Ana Cristina Braga Cardoso
– Inicialmente, foi criado um grupo no WhatsApp. Posteriormente, foram agendadas visitas do articulador às unidades, divididas de acordo com a proximidade entre elas e os territórios. Nessas visitas, era sinalizada a importância de se articular o projeto Esse Rio é Meu com o Projeto Político Pedagógico de 2022.

revistapontocom – Provavelmente o tema água já tinha sido trabalhado pelas escolas. Havia um diferencial na proposta?
Ana Cristina Braga Cardoso
– Sim, o tema água já tinha sido trabalhado por algumas unidades. Mas o projeto trouxe reflexões importantes sobre o rio próximo às escolas. De alguma forma, fez os alunos pensarem sobre as condições daquele rio, os impactos que provocam na comunidade, conhecer a história do mesmo.

revistapontocom – Ao longo do ano, o que foi possível perceber?
Ana Cristina Braga Cardoso
– Ouvi muitos relatos de coordenadores e professores sobre o desenvolvimento de uma noção de pertencimento nos alunos. Eles compreenderam que o rio faz parte da história da vida deles, da família de cada um.

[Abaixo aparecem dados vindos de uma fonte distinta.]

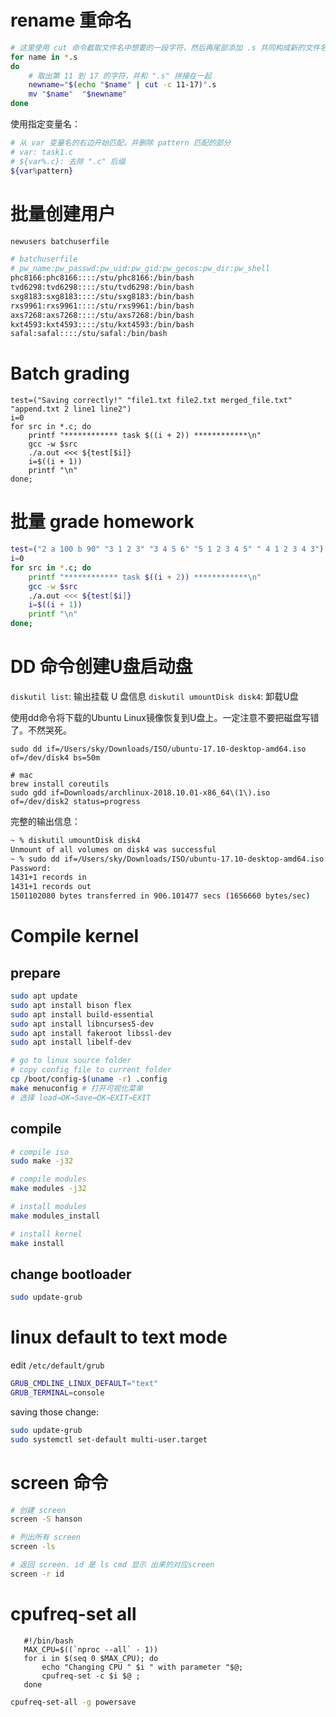 # rename 重命名
```bash
# 这里使用 cut 命令截取文件名中想要的一段字符，然后再尾部添加 .s 共同构成新的文件名。
for name in *.s
do
    # 取出第 11 到 17 的字符，并和 ".s" 拼接在一起
    newname="$(echo "$name" | cut -c 11-17)".s
    mv "$name"  "$newname"
done
```

使用指定变量名：
```bash
# 从 var 变量名的右边开始匹配，并删除 pattern 匹配的部分
# var: task1.c
# ${var%.c}: 去除 ".c" 后缀
${var%pattern} 
```

# 批量创建用户

```bash
newusers batchuserfile
```

```bash
# batchuserfile
# pw_name:pw_passwd:pw_uid:pw_gid:pw_gecos:pw_dir:pw_shell
phc8166:phc8166::::/stu/phc8166:/bin/bash
tvd6298:tvd6298::::/stu/tvd6298:/bin/bash
sxg8183:sxg8183::::/stu/sxg8183:/bin/bash
rxs9961:rxs9961::::/stu/rxs9961:/bin/bash
axs7268:axs7268::::/stu/axs7268:/bin/bash
kxt4593:kxt4593::::/stu/kxt4593:/bin/bash
safal:safal::::/stu/safal:/bin/bash
```

# Batch grading
```
test=("Saving correctly!" "file1.txt file2.txt merged_file.txt" "append.txt 2 line1 line2")
i=0
for src in *.c; do
    printf "************ task $((i + 2)) ************\n"
    gcc -w $src
    ./a.out <<< ${test[$i]}
    i=$((i + 1))
    printf "\n"
done;
```

# 批量 grade homework
```bash
test=("2 a 100 b 90" "3 1 2 3" "3 4 5 6" "5 1 2 3 4 5" " 4 1 2 3 4 3")
i=0
for src in *.c; do
    printf "************ task $((i + 2)) ************\n"
    gcc -w $src
    ./a.out <<< ${test[$i]}
    i=$((i + 1))
    printf "\n"
done;
```

# DD 命令创建U盘启动盘

`diskutil list`: 输出挂载 U 盘信息
`diskutil umountDisk disk4`: 卸载U盘

使用dd命令将下载的Ubuntu Linux镜像恢复到U盘上。一定注意不要把磁盘写错了。不然哭死。

```bash: 
sudo dd if=/Users/sky/Downloads/ISO/ubuntu-17.10-desktop-amd64.iso of=/dev/disk4 bs=50m

# mac
brew install coreutils
sudo gdd if=Downloads/archlinux-2018.10.01-x86_64\(1\).iso of=/dev/disk2 status=progress
```

完整的输出信息：
```bash
~ % diskutil umountDisk disk4
Unmount of all volumes on disk4 was successful
~ % sudo dd if=/Users/sky/Downloads/ISO/ubuntu-17.10-desktop-amd64.iso of=/dev/disk4 status="progress"
Password:
1431+1 records in
1431+1 records out
1501102080 bytes transferred in 906.101477 secs (1656660 bytes/sec)
```

# Compile kernel

## prepare

```bash
sudo apt update
sudo apt install bison flex
sudo apt install build-essential
sudo apt install libncurses5-dev
sudo apt install fakeroot libssl-dev
sudo apt install libelf-dev

# go to linux source folder
# copy config file to current folder
cp /boot/config-$(uname -r) .config   
make menuconfig # 打开可视化菜单
# 选择 load→OK→Save→OK→EXIT→EXIT
```

## compile
```bash
# compile iso
sudo make -j32

# compile modules
make modules -j32

# install modules
make modules_install

# install kernel
make install
```

## change bootloader
```bash
sudo update-grub
```

# linux default to text mode


edit `/etc/default/grub`
```bash
GRUB_CMDLINE_LINUX_DEFAULT="text"
GRUB_TERMINAL=console
```

saving those change:
```bash
sudo update-grub
sudo systemctl set-default multi-user.target
```





# screen 命令

```bash
# 创建 screen
screen -S hanson

# 列出所有 screen
screen -ls

# 返回 screen. id 是 ls cmd 显示 出来的对应screen
screen -r id
```

# cpufreq-set all

```
   #!/bin/bash
   MAX_CPU=$((`nproc --all` - 1))
   for i in $(seq 0 $MAX_CPU); do
       echo "Changing CPU " $i " with parameter "$@;
       cpufreq-set -c $i $@ ;
   done
```

```bash
cpufreq-set-all -g powersave
``` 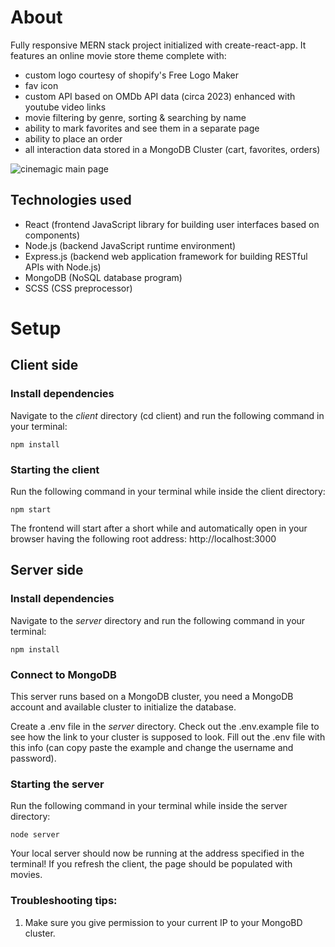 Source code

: # About

Fully responsive MERN stack project initialized with create-react-app. It features an online movie store theme complete with:

- custom logo courtesy of shopify's Free Logo Maker
- fav icon
- custom API based on OMDb API data (circa 2023) enhanced with youtube video links
- movie filtering by genre, sorting & searching by name
- ability to mark favorites and see them in a separate page
- ability to place an order
- all interaction data stored in a MongoDB Cluster (cart, favorites, orders)

![cinemagic main page](https://images2.imgbox.com/13/e3/RBxkpauM_o.jpg)

## Technologies used

- React (frontend JavaScript library for building user interfaces based on components)
- Node.js (backend JavaScript runtime environment)
- Express.js (backend web application framework for building RESTful APIs with Node.js)
- MongoDB (NoSQL database program)
- SCSS (CSS preprocessor)

# Setup

## Client side

### Install dependencies

Navigate to the *client* directory (cd client) and run the following command in your terminal:

```
npm install
```

### Starting the client

Run the following command in your terminal while inside the client directory:

```
npm start
```

The frontend will start after a short while and automatically open in your browser having the following root address: http://localhost:3000 

## Server side

### Install dependencies

Navigate to the *server* directory and run the following command in your terminal:

```
npm install
```

### Connect to MongoDB

This server runs based on a MongoDB cluster, you need a MongoDB account and available cluster to initialize the database.

Create a .env file in the *server* directory. Check out the .env.example file to see how the link to your cluster is supposed to look. Fill out the .env file with this info (can copy paste the example and change the username and password).

### Starting the server

Run the following command in your terminal while inside the server directory:

```
node server
```

Your local server should now be running at the address specified in the terminal! If you refresh the client, the page should be populated with movies.  

### Troubleshooting tips:

1. Make sure you give permission to your current IP to your MongoBD cluster.
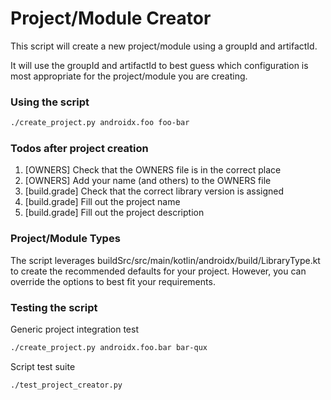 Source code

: # Project/Module Creator

This script will create a new project/module using a groupId and artifactId.

It will use the groupId and artifactId to best guess which configuration
is most appropriate for the project/module you are creating.

### Using the script

```bash
./create_project.py androidx.foo foo-bar
```

### Todos **after** project creation

1. [OWNERS] Check that the OWNERS file is in the correct place
2. [OWNERS] Add your name (and others) to the OWNERS file
3. [build.grade] Check that the correct library version is assigned
4. [build.grade] Fill out the project name
5. [build.grade] Fill out the project description

### Project/Module Types

The script leverages buildSrc/src/main/kotlin/androidx/build/LibraryType.kt
to create the recommended defaults for your project.  However, you can override
the options to best fit your requirements.

### Testing the script

Generic project integration test
```bash
./create_project.py androidx.foo.bar bar-qux
```

Script test suite
```bash
./test_project_creator.py
``` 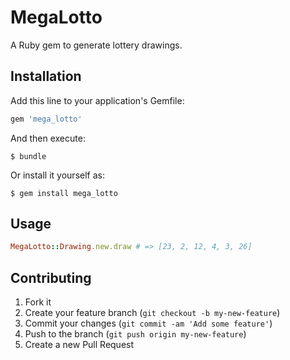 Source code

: # MegaLotto

A Ruby gem to generate lottery drawings.

## Installation

Add this line to your application's Gemfile:

```ruby
gem 'mega_lotto'
```

And then execute:

    $ bundle

Or install it yourself as:

    $ gem install mega_lotto

## Usage

```ruby
MegaLotto::Drawing.new.draw # => [23, 2, 12, 4, 3, 26]
```

## Contributing

1. Fork it
2. Create your feature branch (`git checkout -b my-new-feature`)
3. Commit your changes (`git commit -am 'Add some feature'`)
4. Push to the branch (`git push origin my-new-feature`)
5. Create a new Pull Request
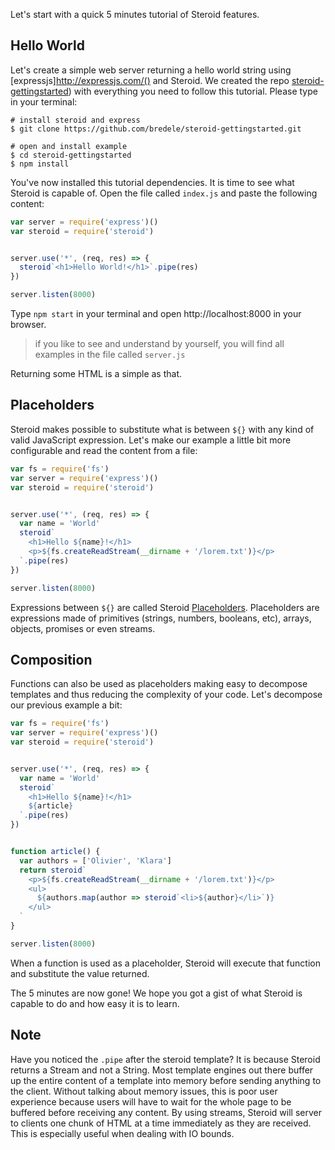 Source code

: Let's start with a quick 5 minutes tutorial of Steroid features.

## Hello World

Let's create a simple web server returning a hello world string using [expressjs]http://expressjs.com/() and Steroid. We created the repo [steroid-gettingstarted](https://github.com/bredele/steroid-gettingstarted)) with everything you need to follow this tutorial. Please type in your terminal:

```shell
# install steroid and express
$ git clone https://github.com/bredele/steroid-gettingstarted.git

# open and install example
$ cd steroid-gettingstarted
$ npm install
```

You've now installed this tutorial dependencies. It is time to see what Steroid is capable of. Open the file called `index.js` and paste the following content:


```js
var server = require('express')()
var steroid = require('steroid')


server.use('*', (req, res) => {
  steroid`<h1>Hello World!</h1>`.pipe(res)
})

server.listen(8000)
```

Type `npm start` in your terminal and open http://localhost:8000 in your browser.

  > if you like to see and understand by yourself, you will find all examples in the file called `server.js`


Returning some HTML is a simple as that.

## Placeholders

Steroid makes possible to substitute what is between `${}` with any kind of valid JavaScript expression. Let's make our example a little bit more configurable and read the content from a file:


```js
var fs = require('fs')
var server = require('express')()
var steroid = require('steroid')


server.use('*', (req, res) => {
  var name = 'World'
  steroid`
    <h1>Hello ${name}!</h1>
    <p>${fs.createReadStream(__dirname + '/lorem.txt')}</p>
  `.pipe(res)
})

server.listen(8000)
```

Expressions between `${}` are called Steroid [Placeholders](/docs/placeholders). Placeholders are expressions made of primitives (strings, numbers, booleans, etc), arrays, objects, promises or even streams.

## Composition

Functions can also be used as placeholders making easy to decompose templates and thus reducing the complexity of your code. Let's decompose our previous example a bit:

```js
var fs = require('fs')
var server = require('express')()
var steroid = require('steroid')


server.use('*', (req, res) => {
  var name = 'World'
  steroid`
    <h1>Hello ${name}!</h1>
    ${article}
  `.pipe(res)
})


function article() {
  var authors = ['Olivier', 'Klara']
  return steroid`
    <p>${fs.createReadStream(__dirname + '/lorem.txt')}</p>
    <ul>
      ${authors.map(author => steroid`<li>${author}</li>`)}
    </ul>
  `
}

server.listen(8000)
```

When a function is used as a placeholder, Steroid will execute that function and substitute the value returned.

The 5 minutes are now gone! We hope you got a gist of what Steroid is capable to do and how easy it is to learn.

## Note

Have you noticed the `.pipe` after the steroid template? It is because Steroid returns a Stream and not a String. Most template engines out there buffer up the entire content of a template into memory before sending anything to the client. Without talking about memory issues, this is poor user experience because users will have to wait for the whole page to be buffered before receiving any content. By using streams, Steroid will server to clients one chunk of HTML at a time immediately as they are received. This is especially useful when dealing with IO bounds.
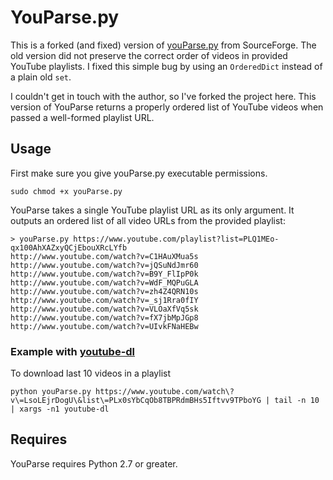 # YouParse.py
This is a forked (and fixed) version of [youParse.py](https://sourceforge.net/projects/youparse) from SourceForge. The old version did not preserve the correct order of videos in provided YouTube playlists. I fixed this simple bug by using an ```OrderedDict``` instead of a plain old ```set```.

I couldn't get in touch with the author, so I've forked the project here. This version of YouParse returns a properly ordered list of YouTube videos when passed a well-formed playlist URL.

## Usage
First make sure you give youParse.py executable permissions.

```sudo chmod +x youParse.py```

YouParse takes a single YouTube playlist URL as its only argument. It outputs an ordered list of all video URLs from the provided playlist:

```
> youParse.py https://www.youtube.com/playlist?list=PLQ1MEo-qx100AhXAZxyQCjEbouXRcLYfb
http://www.youtube.com/watch?v=C1HAuXMua5s
http://www.youtube.com/watch?v=jQSuNdJmr60
http://www.youtube.com/watch?v=B9Y_FlIpP0k
http://www.youtube.com/watch?v=WdF_MQPuGLA
http://www.youtube.com/watch?v=zh4Z4QRN10s
http://www.youtube.com/watch?v=_sj1Rra0fIY
http://www.youtube.com/watch?v=VLOaXfVq5sk
http://www.youtube.com/watch?v=fX7jbMpJGp8
http://www.youtube.com/watch?v=UIvkFNaHEBw
```

### Example with [youtube-dl](https://github.com/rg3/youtube-dl)

To download last 10 videos in a playlist

```shell
python youParse.py https://www.youtube.com/watch\?v\=LsoLEjrDogU\&list\=PLx0sYbCqOb8TBPRdmBHs5Iftvv9TPboYG | tail -n 10 | xargs -n1 youtube-dl
```

## Requires
YouParse requires Python 2.7 or greater.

revistapontocom – Que resultados eram esperados no início do ano e o que realmente se concretizou junto às escolas?
Ana Cristina Braga Cardoso –
Cada unidade caminhou de acordo com as suas especificidades e demandas. Numa visão geral, as escolas conseguiram desenvolver as quatro etapas previstas pelo projeto (diagnóstico, planejamento, ações e culminância).

revistapontocom – Em que áreas/conhecimentos o projeto se desdobrou?
Ana Cristina Braga Cardoso –
O projeto teve desdobramentos em diversas disciplinas e campos de experiências: Geografia, História, Matemática, Língua Inglesa, Alfabetização, Educação Musical (paródia, coral, samba), Artes Plásticas e Cênicas, Língua Portuguesa, Mídia educação, Desenvolvimento da oralidade e construção de vocabulário.

revistapontocom – Houve algum aprendizado interno na relação CRE e escolas?
Ana Cristina Braga Cardoso
– Houve uma construção empática muito produtiva entre a Coordenadoria e as unidades escolares.

revistapontocom – Houve algum aprendizado interno na relação Prefeitura, CRE, escolas e parceiros?
Ana Cristina Braga Cardoso
– Acredito que a relação de empatia e parceria consolidada entre as unidades escolares e os parceiros deste projeto foram cruciais para o sucesso dessa empreitada.

revistapontocom – O que esperar do projeto em 2023?
Ana Cristina Braga Cardoso
– Na avaliação feita no dia onze de novembro, do ano passado, foram elencadas várias sugestões para o próximo ano. Para além dessas, estamos ansiosas para ver que tipo de percurso pedagógico será ofertado para as unidades escolares que já realizaram as quatro etapas deste ano (diagnóstico, planejamento, ações e culminância). clique aqui e confira a formação dos professores. Temos uma grande expectativa de saber que outras escolas serão acrescidas ao projeto.